Specifying stacking can be easy with the use of common labels, which are words in variable labels used to identify which variables to stack together. It is often possible to stack an entire data set with a set or more of common labels. Common labels can be manually specified, automatically deduced from the input data set, or deduced from a specified set of variables.

Variables that cannot be stacked using common labels, can be manually stacked either by specifying the names of the set of variables to be stacked, or the names of variables in each stacking observation. A set of consecutive variables can be specified using a range consisting of the name of the first and last variables separated by a dash (-). For example variables Q1_A, Q1_B, Q1_C, Q1_D can be specified as Q1_A-Q1_D. A set of variables with common prefixes and/or suffixes specified using a wildcard character (*). For example variables Q1_A, Q1_B, Q1_C, Q1_D can be specified as Q1_*.

Example

The output below shows the variables of a data set that have been stacked using common labels (blue) and stacked manually (pink):

Options

Input data set The name of the SPSS .sav data file in the Displayr cloud drive that is to be stacked.

Stacked data set The name of the stacked SPSS data file to be saved to the Displayr cloud drive. This is optional and if no input is supplied, a name is generated from the input data file name.

Stack with common labels A choice between Automatically, Using a set of variables to stack as reference, Using manually input common labels and Disabled. If Automatically is chosen, a set of common labels is automatically chosen based on the variable labels in the input data set and variables with these common labels are stacked together.
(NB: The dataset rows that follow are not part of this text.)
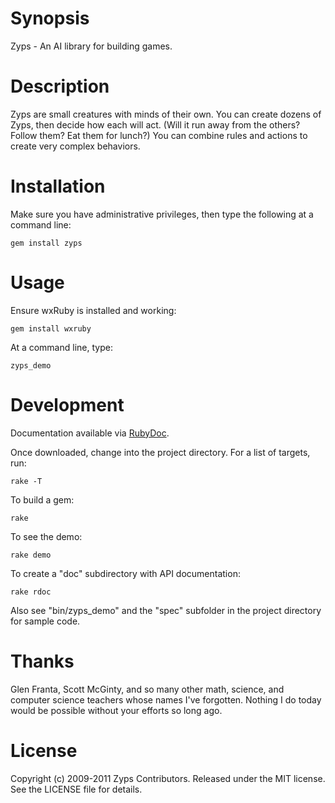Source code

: # Synopsis

Zyps - An AI library for building games.


# Description

Zyps are small creatures with minds of their own.  You can create dozens of Zyps, then decide how each will act.  (Will it run away from the others?  Follow them?  Eat them for lunch?)  You can combine rules and actions to create very complex behaviors.


# Installation

Make sure you have administrative privileges, then type the following at a command line:

    gem install zyps



# Usage

Ensure wxRuby is installed and working:

    gem install wxruby

At a command line, type:

    zyps_demo


# Development

Documentation available via [RubyDoc](http://www.rubydoc.info/gems/zyps/0.7.2).

Once downloaded, change into the project directory.  For a list of targets, run:

    rake -T

To build a gem:

    rake

To see the demo:
    
    rake demo

To create a "doc" subdirectory with API documentation:

    rake rdoc

Also see "bin/zyps_demo" and the "spec" subfolder in the project directory for sample code.


# Thanks

Glen Franta, Scott McGinty, and so many other math, science, and computer science teachers whose names I've forgotten.  Nothing I do today would be possible without your efforts so long ago.


# License

Copyright (c) 2009-2011 Zyps Contributors. Released under the MIT license. See the LICENSE file for details.
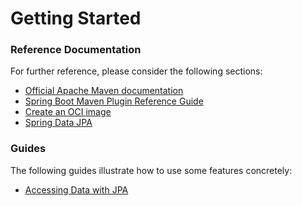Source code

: # Getting Started

### Reference Documentation
For further reference, please consider the following sections:

* [Official Apache Maven documentation](https://maven.apache.org/guides/index.html)
* [Spring Boot Maven Plugin Reference Guide](https://docs.spring.io/spring-boot/docs/2.7.8-SNAPSHOT/maven-plugin/reference/html/)
* [Create an OCI image](https://docs.spring.io/spring-boot/docs/2.7.8-SNAPSHOT/maven-plugin/reference/html/#build-image)
* [Spring Data JPA](https://docs.spring.io/spring-boot/docs/2.7.8-SNAPSHOT/reference/htmlsingle/#data.sql.jpa-and-spring-data)

### Guides
The following guides illustrate how to use some features concretely:

* [Accessing Data with JPA](https://spring.io/guides/gs/accessing-data-jpa/)

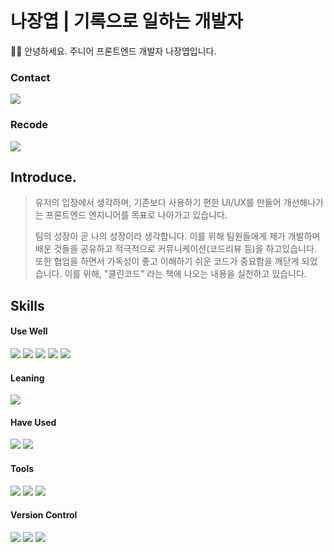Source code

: # 나장엽 | 기록으로 일하는 개발자
🤚🏻 안녕하세요. 주니어 프론트엔드 개발자 나장엽입니다.

<div>
  <div>
    <h3>Contact</h3>
    <a href='mailto:kaydenna92@gmail.com'><img src="https://img.shields.io/badge/Gmail-EA4335?style=flat&logo=Gmail&logoColor=white"></a>
  </div>
  <div>
    <h3>Recode</h3>
    <a href="https://velog.io/@kaydennna92"> <img src="https://img.shields.io/badge/Velog-20C997?style=flat&logo=Velog&logoColor=white"></a>
  </div>
</div>


## Introduce.
> 유저의 입장에서 생각하며, 기존보다 사용하기 편한 UI/UX를 만들어 개선해나가는 프론트엔드 엔지니어를 목표로 나아가고 있습니다.
> 
> 팀의 성장이 곧 나의 성장이라 생각합니다. 
> 이를 위해 팀원들에게 제가 개발하며 배운 것들을 공유하고 적극적으로 커뮤니케이션(코드리뷰 등)을 하고있습니다.
> 또한 협업을 하면서 가독성이 좋고 이해하기 쉬운 코드가 중요함을 깨닫게 되었습니다.
> 이를 위해, "클린코드" 라는 책에 나오는 내용을 실천하고 있습니다.

## Skills
<div>
  <div>
    <div>
      <h4> Use Well </h4>
      <img src="https://img.shields.io/badge/JavaScript-F7DF1E?style=flat&logo=javascript&logoColor=white">
      <img src="https://img.shields.io/badge/React-61DAFB?style=flat&logo=React&logoColor=white">
      <img src="https://img.shields.io/badge/HTML5-E34F26?style=flat&logo=HTML5&logoColor=white">
      <img src="https://img.shields.io/badge/CSS3-1572B6?style=flat&logo=CSS3&logoColor=white">
      <img src="https://img.shields.io/badge/Axios-5A29E4?style=flat&logo=Axios&logoColor=white">
    </div>
    <div>
      <h4> Leaning </h4>
      <img src="https://img.shields.io/badge/TypeScript-3178C6?style=flat&logo=TypeScript&logoColor=white">
    </div>
    <div>
      <h4> Have Used </h4>
      <img src="https://img.shields.io/badge/Redux-764ABC?style=flat&logo=Redux&logoColor=white">
      <img src="https://img.shields.io/badge/Vue.js-4FC08D?style=flat&logo=Vue.js&logoColor=white">
    </div>
  </div>
  <div>
    <h4> Tools </h4>
    <img src="https://img.shields.io/badge/Jira-0052CC?style=flat&logo=Jira&logoColor=white">
    <img src="https://img.shields.io/badge/Notion-000000?style=flat&logo=Notion&logoColor=white">
    <img src="https://img.shields.io/badge/Figma-F24E1E?style=flat&logo=Figma&logoColor=white">
  </div>
  <div>
    <h4> Version Control</h4>
    <img src="https://img.shields.io/badge/Git-F05032?style=flat&logo=Git&logoColor=white">
    <img src="https://img.shields.io/badge/GitHub-181717?style=flat&logo=GitHub&logoColor=white">
    <img src="https://img.shields.io/badge/GitLab-FC6D26?style=flat&logo=GitLab&logoColor=white">
  </div>
</div>
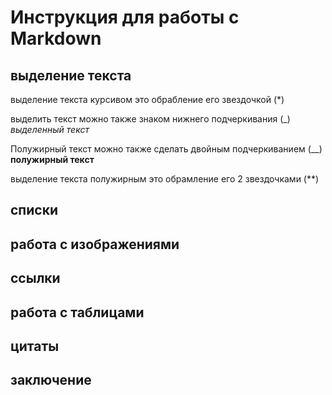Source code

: # Инструкция для работы с Markdown

## выделение текста
выделение текста курсивом это обрабление его звездочкой (*)

выделить текст можно также знаком нижнего подчеркивания (_)
_выделенный текст_

Полужирный текст можно также сделать двойным подчеркиванием (__)
__полужирный текст__

выделение текста полужирным это обрамление его 2 звездочками (**)
## списки

## работа с изображениями

## ссылки

## работа с таблицами

## цитаты

## заключение

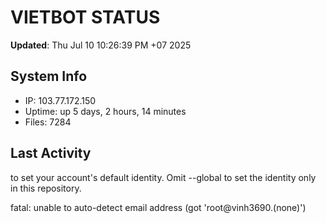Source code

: # VIETBOT STATUS
**Updated**: Thu Jul 10 10:26:39 PM +07 2025

## System Info
- IP: 103.77.172.150
- Uptime: up 5 days, 2 hours, 14 minutes
- Files: 7284

## Last Activity

to set your account's default identity.
Omit --global to set the identity only in this repository.

fatal: unable to auto-detect email address (got 'root@vinh3690.(none)')
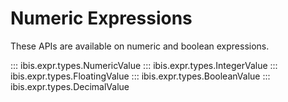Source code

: # Numeric Expressions

These APIs are available on numeric and boolean expressions.

::: ibis.expr.types.NumericValue
::: ibis.expr.types.IntegerValue
::: ibis.expr.types.FloatingValue
::: ibis.expr.types.BooleanValue
::: ibis.expr.types.DecimalValue
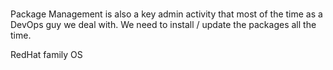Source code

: # 
# 

Package Management is also a key admin activity that most of the time as a DevOps guy we deal with. We need to install / update the packages all the time.

RedHat family OS 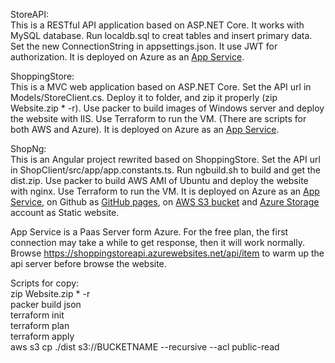StoreAPI:  
This is a RESTful API application based on ASP.NET Core. It works with MySQL database. Run localdb.sql to creat tables and insert primary data. Set the new ConnectionString in appsettings.json. It use JWT for authorization. It is deployed on Azure as an [App Service](https://shoppingstoreapi.azurewebsites.net/api/item).  

ShoppingStore:  
This is a MVC web application based on ASP.NET Core. Set the API url in Models/StoreClient.cs. Deploy it to folder, and zip it properly (zip Website.zip * -r). Use packer to build images of Windows server and deploy the website with IIS. Use Terraform to run the VM. (There are scripts for both AWS and Azure). It is deployed on Azure as an [App Service](https://shoppingstorenet.azurewebsites.net).  

ShopNg:  
This is an Angular project rewrited based on ShoppingStore. Set the API url in ShopClient/src/app/app.constants.ts. Run ngbuild.sh to build and get the dist.zip. Use packer to build AWS AMI of Ubuntu and deploy the website with nginx. Use Terraform to run the VM. It is deployed on Azure as an [App Service](https://shoppingstoreng.azurewebsites.net), on Github as [GitHub pages](https://bumblefeng.github.io/ShoppingStore), on [AWS S3 bucket](http://shoppingstoreng.s3-website-us-east-1.amazonaws.com) and [Azure Storage](https://shoppingstoreng.z13.web.core.windows.net) account as Static website.  


App Service is a Paas Server form Azure. For the free plan, the first connection may take a while to get response, then it will work normally. Browse https://shoppingstoreapi.azurewebsites.net/api/item to warm up the api server before browse the website.


Scripts for copy:  
zip Website.zip * -r  
packer build json  
terraform init  
terraform plan  
terraform apply  
aws s3 cp ./dist s3://BUCKETNAME --recursive --acl public-read  
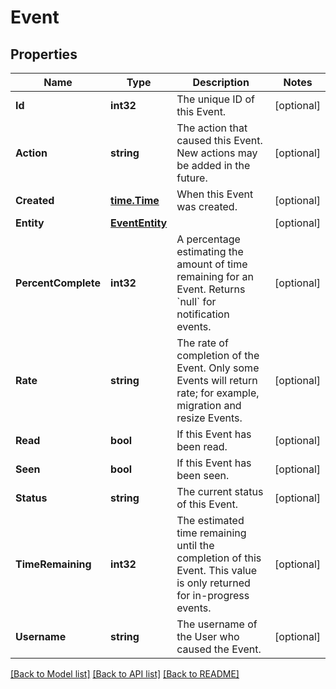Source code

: # Event

## Properties
Name | Type | Description | Notes
------------ | ------------- | ------------- | -------------
**Id** | **int32** | The unique ID of this Event. | [optional] 
**Action** | **string** | The action that caused this Event. New actions may be added in the future.  | [optional] 
**Created** | [**time.Time**](time.Time.md) | When this Event was created. | [optional] 
**Entity** | [**EventEntity**](Event_entity.md) |  | [optional] 
**PercentComplete** | **int32** | A percentage estimating the amount of time remaining for an Event. Returns &#x60;null&#x60; for notification events.  | [optional] 
**Rate** | **string** | The rate of completion of the Event. Only some Events will return rate; for example, migration and resize Events.  | [optional] 
**Read** | **bool** | If this Event has been read. | [optional] 
**Seen** | **bool** | If this Event has been seen. | [optional] 
**Status** | **string** | The current status of this Event. | [optional] 
**TimeRemaining** | **int32** | The estimated time remaining until the completion of this Event. This value is only returned for in-progress events.  | [optional] 
**Username** | **string** | The username of the User who caused the Event.  | [optional] 

[[Back to Model list]](../README.md#documentation-for-models) [[Back to API list]](../README.md#documentation-for-api-endpoints) [[Back to README]](../README.md)



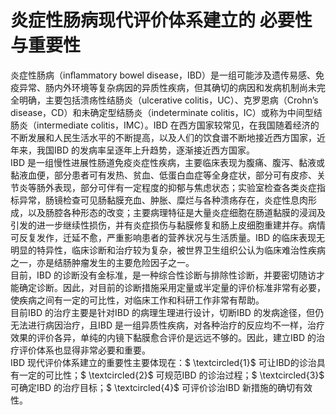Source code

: # 炎症性肠病现代评价体系建立的 必要性与重要性  
炎症性肠病（inﬂammatory bowel disease，IBD）是一组可能涉及遗传易感、免疫异常、肠内外环境等复杂病因的异质性疾病，但其确切的病因和发病机制尚未完全明确，主要包括溃疡性结肠炎（ulcerative colitis，UC）、克罗恩病（Crohn’s disease，CD）和未确定型结肠炎（indeterminate colitis，IC）或称为中间型结肠炎（intermediate colitis，IMC）。IBD 在西方国家较常见，在我国随着经济的不断发展和人民生活水平的不断提高，以及人们的饮食谱不断地接近西方国家，近年来，我国IBD 的发病率呈逐年上升趋势，逐渐接近西方国家。  
IBD 是一组慢性进展性肠道免疫炎症性疾病，主要临床表现为腹痛、腹泻、黏液或黏液血便，部分患者可有发热、贫血、低蛋白血症等全身症状，部分可有皮疹、关节炎等肠外表现，部分可伴有一定程度的抑郁与焦虑状态；实验室检查各类炎症指标异常，肠镜检查可见肠黏膜充血、肿胀、糜烂与各种溃疡存在，炎症性息肉形成，以及肠腔各种形态的改变；主要病理特征是大量炎症细胞在肠道黏膜的浸润及引发的进一步继续性损伤，并有炎症损伤与黏膜修复和肠上皮细胞重建并存。病情可反复发作，迁延不愈，严重影响患者的营养状况与生活质量。IBD 的临床表现无明显的特异性，临床诊断和治疗较为复杂，被世界卫生组织公认为临床难治性疾病之一，亦是结肠肿瘤发生的主要危险因子之一。  
目前，IBD 的诊断没有金标准，是一种综合性诊断与排除性诊断，并要密切随访才能确定诊断。因此，对目前的诊断措施采用定量或半定量的评价标准非常有必要，使疾病之间有一定的可比性，对临床工作和科研工作非常有帮助。  
目前IBD 的治疗主要是针对IBD 的病理生理进行设计，切断IBD 的发病途径，但仍无法进行病因治疗，且IBD 是一组异质性疾病，对各种治疗的反应均不一样，治疗效果的评价各异，单纯的内镜下黏膜愈合评价是远远不够的。因此，建立IBD 的治疗评价体系也显得非常必要和重要。  
IBD 现代评价体系建立的重要性主要体现在：$ \textcircled{1}$    可让IBD的诊治具有一定的可比性；$ \textcircled{2}$    可规范IBD 的诊治过程；$ \textcircled{3}$    可确定IBD 的治疗目标；$ \textcircled{4}$    可评价诊治IBD 新措施的确切有效性。  
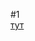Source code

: #1  
[тут](https://docs.google.com/document/d/1ryaajk79FMd7sqSHKwKi3IH93UbOwOWOfdAn5cJgPXA/edit?usp=sharing)  
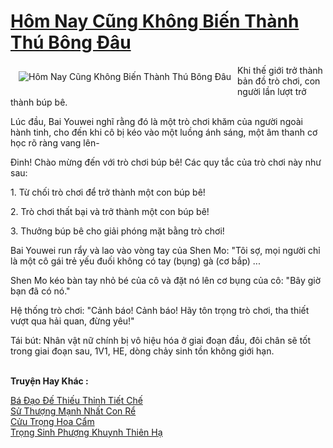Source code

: <a href="https://truyentiki.com/hom-nay-cung-khong-bien-thanh-thu-bong-dau.31993/" title="Hôm Nay Cũng Không Biến Thành Thú Bông Đâu"><h1>Hôm Nay Cũng Không Biến Thành Thú Bông Đâu</h1></a><div style="display:table"><img align="right" style="float: left; padding: 10px;" src="https://truyentiki.com/a/img/str/src/31993.jpg" alt="Hôm Nay Cũng Không Biến Thành Thú Bông Đâu">Khi thế giới trở thành bản đồ trò chơi, con người lần lượt trở thành búp bê. <p></p> Lúc đầu, Bai Youwei nghĩ rằng đó là một trò chơi khăm của người ngoài hành tinh, cho đến khi cô bị kéo vào một luồng ánh sáng, một âm thanh cơ học rõ ràng vang lên- <p></p> Đinh! Chào mừng đến với trò chơi búp bê! Các quy tắc của trò chơi này như sau: <p></p> 1. Từ chối trò chơi để trở thành một con búp bê! <p></p> 2. Trò chơi thất bại và trở thành một con búp bê! <p></p> 3. Thưởng búp bê cho giải phóng mặt bằng trò chơi! <p></p> Bai Youwei run rẩy và lao vào vòng tay của Shen Mo: "Tôi sợ, mọi người chỉ là một cô gái trẻ yếu đuối không có tay (bụng) gà (cơ bắp) ... <p></p> Shen Mo kéo bàn tay nhỏ bé của cô và đặt nó lên cơ bụng của cô: "Bây giờ bạn đã có nó." <p></p> Hệ thống trò chơi: "Cảnh báo! Cảnh báo! Hãy tôn trọng trò chơi, tha thiết vượt qua hải quan, đừng yêu!" <p></p> Tái bút: Nhân vật nữ chính bị vô hiệu hóa ở giai đoạn đầu, đôi chân sẽ tốt trong giai đoạn sau, 1V1, HE, dòng chảy sinh tồn không giới hạn.</div><p><br><b>Truyện Hay Khác :</b></p><a href="https://truyentiki.com/ba-dao-de-thieu-thinh-tiet-che.31992/" alt="Bá Đạo Đế Thiếu Thỉnh Tiết Chế">Bá Đạo Đế Thiếu Thỉnh Tiết Chế</a><br/><a href="https://wikitruyen.wordpress.com/2020/06/23/su-thuong-manh-nhat-con-re/" alt="Sử Thượng Mạnh Nhất Con Rể">Sử Thượng Mạnh Nhất Con Rể</a><br/><a href="https://truyentiki.wordpress.com/2020/06/08/cuu-trong-hoa-cam/" alt="Cửu Trọng Hoa Cẩm">Cửu Trọng Hoa Cẩm</a><br/><a href="https://github.com/nownovels/truyenhay/tree/master/truyenhay/30409/README.md" alt="Trọng Sinh Phượng Khuynh Thiên Hạ">Trọng Sinh Phượng Khuynh Thiên Hạ</a><br/>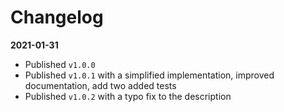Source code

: # Changelog

**2021-01-31**

- Published `v1.0.0`
- Published `v1.0.1` with a simplified implementation, improved documentation, add two added tests
- Published `v1.0.2` with a typo fix to the description
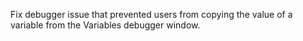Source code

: Fix debugger issue that prevented users from copying the value of a variable from the Variables debugger window.
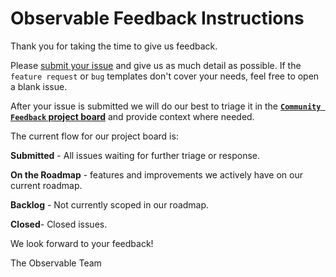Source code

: # Observable Feedback Instructions

Thank you for taking the time to give us feedback. 

Please [submit your issue](https://github.com/observablehq/feedback/issues/new/choose) and give us as much detail as possible. If the `feature request` or `bug` templates don't cover your needs, feel free to open a blank issue. 

After your issue is submitted we will do our best to triage it in the **[`Community Feedback` project board](https://github.com/observablehq/feedback/projects/1)** and provide context where needed.

The current flow for our project board is:

**Submitted** - All issues waiting for further triage or response. 

**On the Roadmap** - features and improvements we actively have on our current roadmap. 

**Backlog** - Not currently scoped in our roadmap. 

**Closed**- Closed issues.

We look forward to your feedback!

The Observable Team
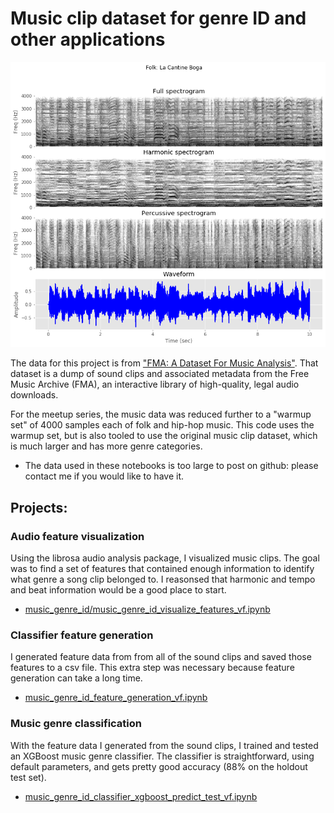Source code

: # Music clip dataset for genre ID and other applications

![Harmonic decomposition figure](./harmonic_decomp.png)

The data for this project is from ["FMA: A Dataset For Music Analysis"](https://github.com/mdeff/fma). That dataset is a dump of sound clips and associated metadata from the Free Music Archive (FMA), an interactive library of high-quality, legal audio downloads. 


For the meetup series, the music data was reduced further to a "warmup set" of 4000 samples each of folk and hip-hop music. This code uses the warmup set, but is also tooled to use the original music clip dataset, which is much larger and has more genre categories.


- The data used in these notebooks is too large to post on github: please contact me if you would like to have it.

## Projects:

### Audio feature visualization

Using the librosa audio analysis package, I visualized music clips. The goal was to find a set of features that contained enough information to identify what genre a song clip belonged to. I reasonsed that harmonic and tempo and beat information would be a good place to start.

- [music_genre_id/music_genre_id_visualize_features_vf.ipynb](http://nbviewer.jupyter.org/github/johnmburt/projects/blob/master/music_genre_id/music_genre_id_visualize_features_vf.ipynb) 

### Classifier feature generation

I generated feature data from from all of the sound clips and saved those features to a csv file. This extra step was necessary because feature generation can take a long time.

- [music_genre_id_feature_generation_vf.ipynb](http://nbviewer.jupyter.org/github/johnmburt/projects/blob/master/music_genre_id/music_genre_id_feature_generation_vf.ipynb) 


### Music genre classification

With the feature data I generated from the sound clips, I trained and tested an XGBoost music genre classifier. The classifier is straightforward, using default parameters, and gets pretty good accuracy (88% on the holdout test set). 

- [music_genre_id_classifier_xgboost_predict_test_vf.ipynb](http://nbviewer.jupyter.org/github/johnmburt/projects/blob/master/music_genre_id/music_genre_id_classifier_xgboost_predict_test_vf.ipynb) 
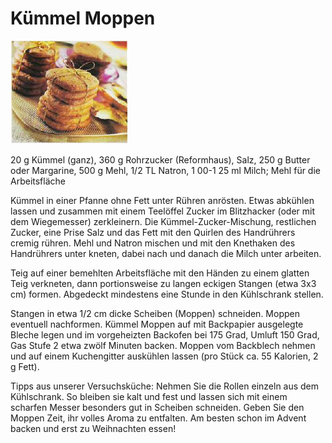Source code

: # Kümmel Moppen

![img](../_bilder/Kuemmelmoppen.png)

 20 g Kümmel (ganz), 
 360 g Rohr­zucker (Reformhaus), 
 Salz, 
 250 g Butter oder Margarine, 
 500 g Mehl, 
 1/2 TL Natron, 
 1 00-1 25 ml Milch; 
 Mehl für die Arbeitsfläche

 Kümmel in einer Pfanne ohne Fett unter Rühren anrösten. Etwas abkühlen  lassen und zusammen mit einem Teelöffel Zucker im Blitzhacker (oder mit  dem Wiegemesser) zerkleinern. Die Kümmel-Zucker-Mischung, restlichen  Zucker, eine Prise Salz und das Fett  mit den Quirlen des Handrührers cremig rühren. Mehl und Natron mischen  und mit den Knethaken des Handrüh­rers unter kneten, dabei nach und   danach  die Milch unter arbeiten. 

Teig auf einer bemehlten Arbeitsfläche mit den  Händen zu einem glat­ten Teig verkneten, dann portionsweise zu langen  eckigen Stangen (etwa 3x3 cm) for­men. Abgedeckt mindestens eine Stunde  in den Kühlschrank stellen. 

Stangen in etwa 1/2 cm dicke Scheiben  (Moppen) schneiden. Moppen eventuell nachformen. Kümmel Moppen auf mit  Backpapier ausgelegte Bleche legen und im vorgeheizten Backofen bei 175  Grad, Umluft 150 Grad, Gas Stufe 2 etwa zwölf Minuten backen. Moppen vom Backblech neh­men und auf einem Kuchengitter auskühlen lassen (pro  Stück ca. 55 Kalorien, 2 g Fett).

 Tipps aus unserer Versuchsküche: Nehmen Sie die Rollen einzeln aus dem Kühlschrank. So bleiben sie kalt und fest und lassen sich mit einem scharfen Messer besonders gut in Scheiben  schneiden. Geben Sie den Moppen Zeit, ihr volles Aroma zu entfalten. Am besten schon im Advent backen und erst zu Weihnachten essen!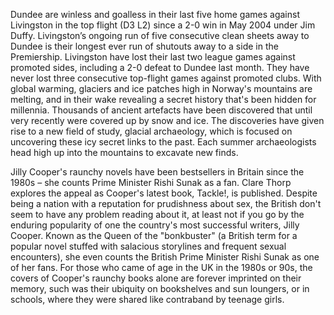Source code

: Dundee are winless and goalless in their last five home games against Livingston in the top flight (D3 L2) since a 2-0 win in May 2004 under Jim Duffy.
Livingston’s ongoing run of five consecutive clean sheets away to Dundee is their longest ever run of shutouts away to a side in the Premiership.
Livingston have lost their last two league games against promoted sides, including a 2-0 defeat to Dundee last month. They have never lost three consecutive top-flight games against promoted clubs.
With global warming, glaciers and ice patches high in Norway's mountains are melting, and in their wake revealing a secret history that's been hidden for millennia. Thousands of ancient artefacts have been discovered that until very recently were covered up by snow and ice. The discoveries have given rise to a new field of study, glacial archaeology, which is focused on uncovering these icy secret links to the past. Each summer archaeologists head high up into the mountains to excavate new finds.

Jilly Cooper's raunchy novels have been bestsellers in Britain since the 1980s – she counts Prime Minister Rishi Sunak as a fan. Clare Thorp explores the appeal as Cooper's latest book, Tackle!, is published.
Despite being a nation with a reputation for prudishness about sex, the British don't seem to have any problem reading about it, at least not if you go by the enduring popularity of one the country's most successful writers, Jilly Cooper. Known as the Queen of the "bonkbuster" (a British term for a popular novel stuffed with salacious storylines and frequent sexual encounters), she even counts the British Prime Minister Rishi Sunak as one of her fans. For those who came of age in the UK in the 1980s or 90s, the covers of Cooper's raunchy books alone are forever imprinted on their memory, such was their ubiquity on bookshelves and sun loungers, or in schools, where they were shared like contraband by teenage girls.

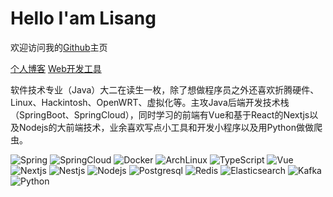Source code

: # Hello I'am Lisang
欢迎访问我的[Github](https://github.com/wnnce)主页

[个人博客](https://blog.zeroxn.com)  [Web开发工具](https://tool.zeroxn.com)

软件技术专业（Java）大二在读生一枚，除了想做程序员之外还喜欢折腾硬件、Linux、Hackintosh、OpenWRT、虚拟化等。主攻Java后端开发技术栈（SpringBoot、SpringCloud），同时学习的前端有Vue和基于React的Nextjs以及Nodejs的大前端技术，业余喜欢写点小工具和开发小程序以及用Python做做爬虫。

![Spring](https://img.shields.io/badge/Spring-00bd56?style=flat-square&logo=spring&logoColor=white) ![SpringCloud](https://img.shields.io/badge/SpringCloud-00bd56?style=flat-square&logo=springboot&logoColor=white) ![Docker](https://img.shields.io/badge/Docker-1eafed?style=flat-square&logo=docker&logoColor=white) ![ArchLinux](https://img.shields.io/badge/ArchLinux-53c7f0?style=flat-square&logo=archlinux&logoColor=white) ![TypeScript](https://img.shields.io/badge/TypeScript-398ab9?style=flat-square&logo=typescript&logoColor=white) ![Vue](https://img.shields.io/badge/Vue.js-31aa75?style=flat-square&logo=vue.js&logoColor=white) ![Nextjs](https://img.shields.io/badge/Nextjs-black?style=flat-square&logo=vercel&logoColor=white) ![Nestjs](https://img.shields.io/badge/Nestjs-ff5959?style=flat-square&logo=nestjs&logoColor=white) ![Nodejs](https://img.shields.io/badge/Nodejs-95cd41?style=flat-square&logo=node.js&logoColor=white) ![Postgresql](https://img.shields.io/badge/Postgresql-1eafed?style=flat-square&logo=postgresql&logoColor=white) ![Redis](https://img.shields.io/badge/Redis-cf3333?style=flat-square&logo=Redis&logoColor=white) ![Elasticsearch](https://img.shields.io/badge/Elasticsearch-3fc1c9?style=flat-square&logo=Elasticsearch&logoColor=white) ![Kafka](https://img.shields.io/badge/Kafka-414141?style=flat-square&logo=apachekafka&logoColor=white) ![Python](https://img.shields.io/badge/Python-6e828a?style=flat-square&logo=python&logoColor=white)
For Using a set of variables to stack as reference, see option Reference variables to stack below. For Using manually input common labels, see option Common label below. If Disabled is chosen, no stacking is performed using common labels.

Reference variables to stack These are text input controls shown when Using a set of variables to stack as reference is selected for Stack with common labels. Each text input should contain the comma-separated names of the reference variables to be used to determine a set of common labels which are used for stacking. Variable ranges can be specified with a dash (-) between variable names and wildcards may be specified in names using an asterisk (*). Multiple sets of reference variables can be specified for multiple sets of common labels.

Common label These are text input controls shown when Using manually input common labels is selected for Stack with common labels. These should contain the common labels to be used for stacking. Multiple sets of common labels can be specified.

Manually specify stacking by A choice between Variable (see Manually stacked variable below) and Observation (see Manual stacking observation below). Depending on the variables to be stacked, it can be a lot easier to specify variables using one of the methods compared to the other.

Manually stacked variable These are text input controls shown when Variable is selected for Manually specify stacking by. Each text input should contain the comma-separated names of the variables to be stacked together into one variable. Variable ranges can be specified with a dash (-) between variable names and wildcards may be specified in names using an asterisk (*).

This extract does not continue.